Vedi Senegal dell'anno: 2012 - 2013 - 2014 - 2015 - 2016
Il Senegal ha costituito una delle aree più importanti di quella che, fino alla metà del secolo scorso, era l’Africa Occidentale Francese, dal momento che qui era posta la capitale di questa porzione di colonie. Proprio grazie a tale retaggio, ancora oggi il paese risulta essere uno dei più sviluppati di tutta l’Africa occidentale, nonostante in alcuni ambiti sia ancora bisognoso di adeguate riforme per consolidare la propria crescita. Un fattore di rilevanza geopolitica e strategica è rappresentato dal fatto che Dakar, la capitale, sia anche il porto più occidentale di tutto il continente africano: ciò rende il paese un importante snodo commerciale e di comunicazione.
Raggiunta l’indipendenza dalla Francia nel 1960, il Senegal ha dato vita nel 1982 a una confederazione con il Gambia – paese che costituisce una sorta di enclave in territorio senegalese – poi sciolta sette anni più tardi per volontà dell’allora presidente senegalese Abdou Diouf.
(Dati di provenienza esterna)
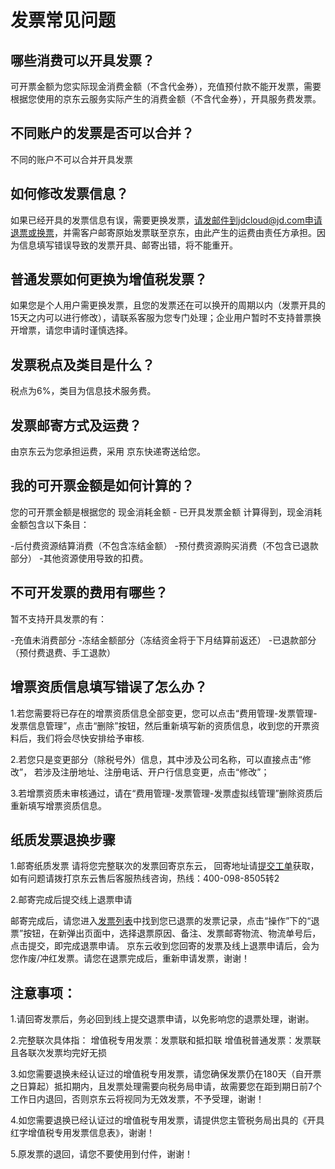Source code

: # 发票常见问题
## 哪些消费可以开具发票？
可开票金额为您实际现金消费金额（不含代金券），充值预付款不能开发票，需要根据您使用的京东云服务实际产生的消费金额（不含代金券），开具服务费发票。

## 不同账户的发票是否可以合并？
不同的账户不可以合并开具发票

## 如何修改发票信息？
如果已经开具的发票信息有误，需要更换发票，请发邮件到jdcloud@jd.com申请退票或换票，并需客户邮寄原始发票联至京东，由此产生的运费由责任方承担。因为信息填写错误导致的发票开具、邮寄出错，将不能重开。

## 普通发票如何更换为增值税发票？
如果您是个人用户需更换发票，且您的发票还在可以换开的周期以内（发票开具的15天之内可以进行修改），请联系客服为您专门处理；企业用户暂时不支持普票换开增票，请您申请时谨慎选择。

## 发票税点及类目是什么？
税点为6%，类目为信息技术服务费。

## 发票邮寄方式及运费？
由京东云为您承担运费，采用 京东快递寄送给您。

## 我的可开票金额是如何计算的？
您的可开票金额是根据您的 现金消耗金额 - 已开具发票金额 计算得到，现金消耗金额包含以下条目：

-后付费资源结算消费（不包含冻结金额）
-预付费资源购买消费（不包含已退款部分）
-其他资源使用导致的扣费。

## 不可开发票的费用有哪些？
暂不支持开具发票的有：

-充值未消费部分
-冻结金额部分（冻结资金将于下月结算前返还）
-已退款部分（预付费退费、手工退款）


## 增票资质信息填写错误了怎么办？
1.若您需要将已存在的增票资质信息全部变更，您可以点击“费用管理-发票管理-发票信息管理”，点击“删除”按钮，然后重新填写新的资质信息，收到您的开票资料后，我们将会尽快安排给予审核.

2.若您只是变更部分（除税号外）信息，其中涉及公司名称，可以直接点击“修改”，  若涉及注册地址、注册电话、开户行信息变更，点击“修改”；

3.若增票资质未审核通过，请在“费用管理-发票管理-发票虚拟线管理”删除资质后重新填写增票资质信息。

## 纸质发票退换步骤
1.邮寄纸质发票 请将您完整联次的发票回寄京东云， 回寄地址请[提交工单](https://ticket.jdcloud.com/applyorder/form?cateId=1096&questionId=1097)获取，如有问题请拨打京东云售后客服热线咨询，热线：400-098-8505转2

2.邮寄完成后提交线上退票申请

邮寄完成后，请您进入[发票列表](https://invoice-uc.jdcloud.com/cost/invoice/list)中找到您已退票的发票记录，点击“操作”下的“退票”按钮，在新弹出页面中，选择退票原因、备注、发票邮寄物流、物流单号后，点击提交，即完成退票申请。
京东云收到您回寄的发票及线上退票申请后，会为您作废/冲红发票。请您在退票完成后，重新申请发票，谢谢！

## 注意事项：
1.请回寄发票后，务必回到线上提交退票申请，以免影响您的退票处理，谢谢。

2.完整联次具体指：
增值税专用发票：发票联和抵扣联
增值税普通发票：发票联
且各联次发票均完好无损

3.如您需要退换未经认证过的增值税专用发票，请您确保发票仍在180天（自开票之日算起）抵扣期内，且发票处理需要向税务局申请，故需要您在距到期日前7个工作日内退回，否则京东云将视同为无效发票，不予受理，谢谢！

4.如您需要退换已经认证过的增值税专用发票，请提供您主管税务局出具的《开具红字增值税专用发票信息表》，谢谢！

5.原发票的退回，请您不要使用到付件，谢谢！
Da allora le relazioni tra i due paesi si sono in parte deteriorate. Sempre a partire dal 1989 si sono incrinati anche i rapporti con la Mauritania, a seguito di alcuni incidenti di frontiera che hanno provocato rivolte in entrambi i paesi, causando centinaia di vittime. Nella regione il Senegal ha relazioni controverse anche con la Guinea Bissau, dal momento che quest’ultima costituisce una base per il movimento secessionista del Casamance, in lotta con il governo centrale di Dakar.
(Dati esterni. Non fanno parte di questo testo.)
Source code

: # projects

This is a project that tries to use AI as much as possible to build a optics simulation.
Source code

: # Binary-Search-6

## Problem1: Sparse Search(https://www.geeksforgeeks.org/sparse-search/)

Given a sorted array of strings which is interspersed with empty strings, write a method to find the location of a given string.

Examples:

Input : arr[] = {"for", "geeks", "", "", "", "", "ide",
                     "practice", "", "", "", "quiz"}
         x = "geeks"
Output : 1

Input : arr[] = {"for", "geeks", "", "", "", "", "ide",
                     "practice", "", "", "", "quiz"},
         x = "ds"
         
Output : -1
A livello internazionale, invece, il Senegal è storicamente vicino alle posizioni occidentali e, in particolar modo, all’ex madrepatria Francia e agli Stati Uniti. Nel 2005, dopo aver cessato di riconoscere Taiwan, il paese ha instaurato ufficialmente relazioni diplomatiche con la Cina: proprio Pechino, insieme ai paesi arabi del Golfo, rappresenta un nuovo partner economico, grazie agli investimenti per lo sviluppo e agli aiuti economici.
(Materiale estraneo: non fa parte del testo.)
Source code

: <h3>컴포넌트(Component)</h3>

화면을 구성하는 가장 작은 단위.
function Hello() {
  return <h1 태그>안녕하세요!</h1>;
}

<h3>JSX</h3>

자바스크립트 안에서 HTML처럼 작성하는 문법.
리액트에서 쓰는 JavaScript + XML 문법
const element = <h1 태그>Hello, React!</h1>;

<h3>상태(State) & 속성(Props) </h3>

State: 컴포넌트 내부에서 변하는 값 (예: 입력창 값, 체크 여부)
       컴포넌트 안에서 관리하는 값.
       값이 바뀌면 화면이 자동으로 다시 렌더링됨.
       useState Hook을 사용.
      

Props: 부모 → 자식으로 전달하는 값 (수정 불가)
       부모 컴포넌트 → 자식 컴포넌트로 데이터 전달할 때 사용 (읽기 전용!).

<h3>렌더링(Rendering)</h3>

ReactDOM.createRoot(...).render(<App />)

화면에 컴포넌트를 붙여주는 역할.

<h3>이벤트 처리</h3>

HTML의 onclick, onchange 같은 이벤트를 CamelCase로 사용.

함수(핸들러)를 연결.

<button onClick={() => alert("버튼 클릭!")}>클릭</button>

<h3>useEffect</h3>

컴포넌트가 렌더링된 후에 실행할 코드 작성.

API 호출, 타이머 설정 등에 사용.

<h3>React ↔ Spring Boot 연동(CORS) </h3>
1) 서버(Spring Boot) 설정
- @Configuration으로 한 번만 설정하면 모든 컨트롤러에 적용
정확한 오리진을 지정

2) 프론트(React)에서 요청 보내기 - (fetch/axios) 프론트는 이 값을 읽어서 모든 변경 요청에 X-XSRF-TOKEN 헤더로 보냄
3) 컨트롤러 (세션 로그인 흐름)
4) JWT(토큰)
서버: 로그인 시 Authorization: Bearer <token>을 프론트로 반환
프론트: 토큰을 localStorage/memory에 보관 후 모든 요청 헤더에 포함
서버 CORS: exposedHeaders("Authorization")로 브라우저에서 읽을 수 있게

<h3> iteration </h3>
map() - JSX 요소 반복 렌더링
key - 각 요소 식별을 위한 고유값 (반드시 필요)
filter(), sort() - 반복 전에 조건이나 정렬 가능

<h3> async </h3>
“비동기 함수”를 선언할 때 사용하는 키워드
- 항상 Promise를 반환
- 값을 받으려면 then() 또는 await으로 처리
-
Il Senegal è una repubblica presidenziale caratterizzata da un sistema politico multipartitico, anche se di fatto le forze più influenti si riducono a due: il Parti démocratique sénégalais (Pds) e il Parti Socialiste du Sénégal (Ps). Quest’ultimo è stato ininterrottamente al potere dal 1960 al 2000, anno in cui per la prima volta è subentrato il Pds, grazie all’elezione di Abdoulaya Wade alla presidenza, successivamente confermato nel 2007. Il presidente, in carica per sette anni e per un massimo di due mandati, ha ampi poteri ed è responsabile della politica estera e di difesa del paese, così come della nomina dei vertici del potere giudiziario. Il potere legislativo è di competenza del Parlamento, a struttura bicamerale. La Camera alta è stata reintrodotta proprio dall’attuale presidente nel 2006 ed è composta da 100 membri, di cui 35 eletti e 65 nominati dallo stesso capo di stato. In tal modo, la presidenza si è dotata di un ulteriore strumento di influenza sulla vita politica del paese, incrementando il proprio potere.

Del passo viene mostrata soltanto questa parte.